Q186. Which of the following software allows a network administrator to inspect the protocol header in order to troubleshoot network issues?
A. URL filter
B. Spam filter
C. Packet sniffer
D. Switch
Answer: C
Explanation:
Every data packet transmitted across a network has a protocol header. To view a protocol header, you need to capture and view the contents of the packet with a packet sniffer.
A sniffer (packet sniffer) is a tool that intercepts data flowing in a network. If computers are connected to a local area network that is not filtered or switched, the traffic can be broadcast to all computers contained in the same segment. This doesn’t generally occur, since computers are generally told to ignore all the comings and goings of traffic from other computers. However, in the case of a sniffer, all traffic is shared when the sniffer software commands the Network Interface Card (NIC) to stop ignoring the traffic. The NIC is put into promiscuous mode, and it reads communications between computers within a particular segment. This allows the sniffer to seize everything that is flowing in the network, which can lead to the unauthorized access of sensitive data. A packet sniffer can take the form of either a hardware or software solution. A sniffer is also known as a packet analyzer.
Q187. The BEST methods for a web developer to prevent the website application code from being vulnerable to cross-site request forgery (XSRF) are to: (Select TWO).
A. Permit redirection to Internet-facing web URLs.
B. Ensure all HTML tags are enclosed in angle brackets, e.g., ”<” and “>”.
C. Validate and filter input on the server side and client side.
D. Use a web proxy to pass website requests between the user and the application.
E. Restrict and sanitize use of special characters in input and URLs.
Answer: C,E
Explanation:
XSRF or cross-site request forgery applies to web applications and is an attack that exploits the web application’s trust of a user who known or is supposed to have been authenticated. This is often accomplished without the user’s knowledge. XSRF can be prevented by adding a randomization string (called a nonce) to each URL request and session establishment and checking the client HTTP request header referrer for spoofing.

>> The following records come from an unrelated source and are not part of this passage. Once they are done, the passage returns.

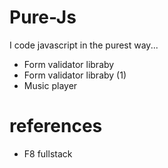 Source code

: # Pure-Js
I code javascript in the purest way...

- Form validator libraby
- Form validator libraby (1)
- Music player

# references
- F8 fullstack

Q188. Which of the following is mainly used for remote access into the network?
A. XTACACS
B. TACACS+
C. Kerberos
D. RADIUS
Answer: D
Explanation:
Most gateways that control access to the network have a RADIUS client component that communicates with the RADIUS server. Therefore, it can be inferred that RADIUS is primarily used for remote access.
Q189. Used in conjunction, which of the following are PII? (Select TWO).
A. Marital status
B. Favorite movie
C. Pet’s name
D. Birthday
E. Full name
Answer: D,E
Explanation:
Personally identifiable information (PII) is a catchall for any data that can be used to uniquely identify an individual. This data can be anything from the person’s name to a fingerprint (think biometrics), credit card number, or patient record. A birthday together with a full name makes it personally identifiable information.
Q190. A system administrator is using a packet sniffer to troubleshoot remote authentication. The administrator detects a device trying to communicate to TCP port 49. Which of the following authentication methods is MOST likely being attempted?
A. RADIUS
B. TACACS+
C. Kerberos
D. LDAP
Answer: B
Explanation:
TACACS makes use of TCP port 49 by default.